George Clooney’s friends are urging him to run for governor of California. Brad Pitt says he’d vote for him but he himself doesn’t want to run for office, though Ben Affleck says he may give it a try.
OK, none of this is the stuff of headlines, but it does point up an interesting phenomenon: Not since the days of the Blacklist have politics figured so pervasively in Hollywood’s daily dialogue. And as the presidential race intensifies, so will the conflicts and culture clashes.
Candidates are issuing almost daily press releases announcing the support of celebrities. Fundraisers have become a weekend ritual — many focused on a specific demo like agents, TV stars or music mavens.
More stars than ever are disclosing their political preferences, and some studio executives admit they’re fretful about the consequences.
The risks are real. Don Cheadle acknowledged recently that fewer comedies seem to be coming his way since he became a serious spokesman on Darfur. Cheadle loves comedy and wonders why an actor can’t be funny onscreen yet a grownup in his private life.
Given the plethora of new films set against the background of terrorism, however, some studio marketers worry that the public may confuse the political positions of the stars with the storylines of their films. Their plea: Don’t discuss politics on the Leno-and-Letterman talk circuit. The catch, of course, is that celebrities have their best exposure at the moment their films are released.
In the Blacklist days, to be sure, political debate was turned into a game of career assassination. If a celebrity took a position that reflected a “lefty” point of view, zealots like Hedda Hopper would question their patriotism. Studios publicly declared that would-be “Commies” were no longer welcome on the lot. Even the Hollywood trade press liked the idea of the Blacklist.
When the Blacklist era ended, a degree of civility returned to Hollywood’s political dialogue. I used to have an occasional lunch with John Wayne and even played tennis with Charlton Heston and, despite their conservative ideologies, both were thoughtful men who were willing to listen to the other side (Heston’s NRA diatribes later radicalized his image).
The coming presidential campaign, however, may mark a return to the toxic politics of the Blacklist epoch. The polarizing issues are clearly in evidence along with a growing sense that the election could mark an historic change of course.
Entrenched alliances are becoming unglued. The Republican Party “is losing its grip on the core business vote,” The Wall Street Journal reported last week, listing key corporate figures who are defecting because they feel the administration is spending wildly and managing poorly. The evangelicals, too, seem suddenly divided as to whether poverty and the environment shouldn’t demand as much attention as abortion.

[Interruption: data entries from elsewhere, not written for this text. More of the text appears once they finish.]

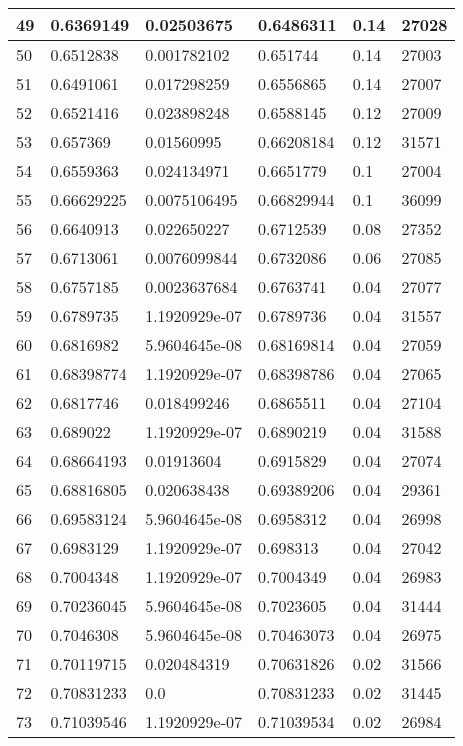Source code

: \begin{longtable}{|l|l|l|l|l|l|}
49 & 0.6369149 & 0.02503675 & 0.6486311 & 0.14 & 27028 \\ \hline 
50 & 0.6512838 & 0.001782102 & 0.651744 & 0.14 & 27003 \\ \hline 
51 & 0.6491061 & 0.017298259 & 0.6556865 & 0.14 & 27007 \\ \hline 
52 & 0.6521416 & 0.023898248 & 0.6588145 & 0.12 & 27009 \\ \hline 
53 & 0.657369 & 0.01560995 & 0.66208184 & 0.12 & 31571 \\ \hline 
54 & 0.6559363 & 0.024134971 & 0.6651779 & 0.1 & 27004 \\ \hline 
55 & 0.66629225 & 0.0075106495 & 0.66829944 & 0.1 & 36099 \\ \hline 
56 & 0.6640913 & 0.022650227 & 0.6712539 & 0.08 & 27352 \\ \hline 
57 & 0.6713061 & 0.0076099844 & 0.6732086 & 0.06 & 27085 \\ \hline 
58 & 0.6757185 & 0.0023637684 & 0.6763741 & 0.04 & 27077 \\ \hline 
59 & 0.6789735 & 1.1920929e-07 & 0.6789736 & 0.04 & 31557 \\ \hline 
60 & 0.6816982 & 5.9604645e-08 & 0.68169814 & 0.04 & 27059 \\ \hline 
61 & 0.68398774 & 1.1920929e-07 & 0.68398786 & 0.04 & 27065 \\ \hline 
62 & 0.6817746 & 0.018499246 & 0.6865511 & 0.04 & 27104 \\ \hline 
63 & 0.689022 & 1.1920929e-07 & 0.6890219 & 0.04 & 31588 \\ \hline 
64 & 0.68664193 & 0.01913604 & 0.6915829 & 0.04 & 27074 \\ \hline 
65 & 0.68816805 & 0.020638438 & 0.69389206 & 0.04 & 29361 \\ \hline 
66 & 0.69583124 & 5.9604645e-08 & 0.6958312 & 0.04 & 26998 \\ \hline 
67 & 0.6983129 & 1.1920929e-07 & 0.698313 & 0.04 & 27042 \\ \hline 
68 & 0.7004348 & 1.1920929e-07 & 0.7004349 & 0.04 & 26983 \\ \hline 
69 & 0.70236045 & 5.9604645e-08 & 0.7023605 & 0.04 & 31444 \\ \hline 
70 & 0.7046308 & 5.9604645e-08 & 0.70463073 & 0.04 & 26975 \\ \hline 
71 & 0.70119715 & 0.020484319 & 0.70631826 & 0.02 & 31566 \\ \hline 
72 & 0.70831233 & 0.0 & 0.70831233 & 0.02 & 31445 \\ \hline 
73 & 0.71039546 & 1.1920929e-07 & 0.71039534 & 0.02 & 26984 \\ \hline 

\end{longtable}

Hollywood is having its internal debates as well. Though the Rush Limbaugh types believe that the entertainment community stands as a liberal stronghold, the politics of its power structure are similar to that of any bastion of wealth: The fiscal conservatives probably outnumber the social liberals. The hierarchy at News Corp. probably reflects the community: Rupert Murdoch has his circle of rightwing functionaries (whose views are reflected in his publishing properties), yet he’s come to terms with the fact that much of his empire is run by Democrats or those who disdain both parties.
And there are many folks in town who believe both parties are impotent and irrelevant. “Schwarzenegger and Bloomberg have moved beyond parties, and I’m with them,” says one political activist.
Rupert is right in letting everyone speak his mind. The same should be said for network and studio heads in the coming political season. The upcoming election is a watershed moment in our democracy. Celebrities should feel free to speak out on the issues and candidates without worrying whether studio or network mandarins will come down on them.
As for George or Brad — well, I’d vote for Clooney even if it was for dog catcher. And maybe Brad for sheriff.